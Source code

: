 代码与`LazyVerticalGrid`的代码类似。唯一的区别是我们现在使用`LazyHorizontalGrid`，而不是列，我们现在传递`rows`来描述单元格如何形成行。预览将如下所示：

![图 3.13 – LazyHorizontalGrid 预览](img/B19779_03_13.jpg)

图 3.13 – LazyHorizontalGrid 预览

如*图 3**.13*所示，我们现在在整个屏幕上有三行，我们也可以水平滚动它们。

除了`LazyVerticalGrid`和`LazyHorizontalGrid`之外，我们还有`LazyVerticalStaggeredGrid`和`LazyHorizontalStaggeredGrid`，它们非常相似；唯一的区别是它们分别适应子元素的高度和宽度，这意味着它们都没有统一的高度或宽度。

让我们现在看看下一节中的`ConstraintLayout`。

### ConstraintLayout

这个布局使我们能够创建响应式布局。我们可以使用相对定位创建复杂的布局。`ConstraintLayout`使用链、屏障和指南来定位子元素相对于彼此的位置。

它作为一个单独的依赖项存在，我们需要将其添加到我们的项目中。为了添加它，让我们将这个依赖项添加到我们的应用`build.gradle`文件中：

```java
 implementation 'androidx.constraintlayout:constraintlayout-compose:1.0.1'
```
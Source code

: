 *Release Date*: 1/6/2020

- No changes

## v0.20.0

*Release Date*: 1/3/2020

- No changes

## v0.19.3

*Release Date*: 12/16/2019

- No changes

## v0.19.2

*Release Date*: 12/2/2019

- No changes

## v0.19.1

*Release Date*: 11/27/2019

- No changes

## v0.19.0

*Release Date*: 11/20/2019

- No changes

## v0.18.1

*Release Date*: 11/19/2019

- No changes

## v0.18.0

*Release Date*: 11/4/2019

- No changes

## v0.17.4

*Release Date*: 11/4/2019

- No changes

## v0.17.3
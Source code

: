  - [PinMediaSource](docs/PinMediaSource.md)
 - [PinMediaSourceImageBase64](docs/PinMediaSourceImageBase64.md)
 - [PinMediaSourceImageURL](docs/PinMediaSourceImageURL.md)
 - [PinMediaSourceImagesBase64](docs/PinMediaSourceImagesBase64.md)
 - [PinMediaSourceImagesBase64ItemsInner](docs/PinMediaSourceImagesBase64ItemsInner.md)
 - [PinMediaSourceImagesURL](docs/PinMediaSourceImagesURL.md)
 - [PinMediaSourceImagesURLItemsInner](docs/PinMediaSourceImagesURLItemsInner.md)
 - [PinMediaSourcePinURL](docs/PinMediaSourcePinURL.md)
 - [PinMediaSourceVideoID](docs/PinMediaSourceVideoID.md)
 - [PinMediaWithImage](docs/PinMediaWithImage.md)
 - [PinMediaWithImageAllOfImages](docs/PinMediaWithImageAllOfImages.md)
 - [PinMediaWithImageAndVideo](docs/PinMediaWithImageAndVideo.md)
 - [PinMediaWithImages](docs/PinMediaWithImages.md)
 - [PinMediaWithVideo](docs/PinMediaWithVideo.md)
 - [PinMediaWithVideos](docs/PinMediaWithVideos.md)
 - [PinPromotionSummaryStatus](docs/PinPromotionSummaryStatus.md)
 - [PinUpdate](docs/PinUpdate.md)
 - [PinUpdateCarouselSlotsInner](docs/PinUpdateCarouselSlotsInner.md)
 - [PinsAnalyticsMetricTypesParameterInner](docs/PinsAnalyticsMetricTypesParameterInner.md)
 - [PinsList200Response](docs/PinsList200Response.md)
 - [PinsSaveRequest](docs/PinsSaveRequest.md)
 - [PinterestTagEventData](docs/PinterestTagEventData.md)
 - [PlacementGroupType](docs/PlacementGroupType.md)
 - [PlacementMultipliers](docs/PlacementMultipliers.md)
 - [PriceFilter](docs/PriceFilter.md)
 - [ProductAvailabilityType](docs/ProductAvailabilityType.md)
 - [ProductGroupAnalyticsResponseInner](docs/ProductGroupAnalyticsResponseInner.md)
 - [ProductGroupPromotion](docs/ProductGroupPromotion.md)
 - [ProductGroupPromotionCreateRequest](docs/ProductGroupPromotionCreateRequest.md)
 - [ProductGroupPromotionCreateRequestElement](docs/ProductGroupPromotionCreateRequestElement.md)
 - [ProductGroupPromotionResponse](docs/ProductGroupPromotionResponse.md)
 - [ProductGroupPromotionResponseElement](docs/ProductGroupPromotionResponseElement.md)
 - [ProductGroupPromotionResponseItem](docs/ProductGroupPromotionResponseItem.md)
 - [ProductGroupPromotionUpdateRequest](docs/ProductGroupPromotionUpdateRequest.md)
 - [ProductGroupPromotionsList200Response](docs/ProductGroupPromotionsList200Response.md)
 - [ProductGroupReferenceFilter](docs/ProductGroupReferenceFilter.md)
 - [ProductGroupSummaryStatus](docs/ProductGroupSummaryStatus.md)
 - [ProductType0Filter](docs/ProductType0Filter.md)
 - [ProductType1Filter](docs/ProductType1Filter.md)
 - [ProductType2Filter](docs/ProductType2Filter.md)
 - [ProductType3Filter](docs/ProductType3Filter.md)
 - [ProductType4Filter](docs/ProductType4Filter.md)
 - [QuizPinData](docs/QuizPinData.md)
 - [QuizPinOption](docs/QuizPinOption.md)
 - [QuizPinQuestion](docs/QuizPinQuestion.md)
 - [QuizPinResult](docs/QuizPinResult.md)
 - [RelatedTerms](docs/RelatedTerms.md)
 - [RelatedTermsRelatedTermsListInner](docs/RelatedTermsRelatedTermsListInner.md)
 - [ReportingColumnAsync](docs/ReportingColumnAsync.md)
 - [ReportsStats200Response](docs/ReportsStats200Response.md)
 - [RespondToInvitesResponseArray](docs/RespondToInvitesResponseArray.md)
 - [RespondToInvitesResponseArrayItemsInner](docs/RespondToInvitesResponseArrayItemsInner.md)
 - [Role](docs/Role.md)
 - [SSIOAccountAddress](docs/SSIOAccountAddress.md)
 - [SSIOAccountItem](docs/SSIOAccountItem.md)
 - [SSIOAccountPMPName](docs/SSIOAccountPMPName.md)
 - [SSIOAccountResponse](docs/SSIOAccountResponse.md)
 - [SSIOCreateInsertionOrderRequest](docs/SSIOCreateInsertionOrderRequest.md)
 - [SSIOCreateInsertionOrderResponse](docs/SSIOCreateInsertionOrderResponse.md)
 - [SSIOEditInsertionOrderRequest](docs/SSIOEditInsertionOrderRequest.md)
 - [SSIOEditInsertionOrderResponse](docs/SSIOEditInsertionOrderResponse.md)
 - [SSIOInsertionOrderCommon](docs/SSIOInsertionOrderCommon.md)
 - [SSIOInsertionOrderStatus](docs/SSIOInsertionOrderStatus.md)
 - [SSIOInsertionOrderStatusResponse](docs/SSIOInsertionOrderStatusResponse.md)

================

### Prompt
Respond with nothing but the number of lines in the data above that include the word "Release".

### Response to this exercise
9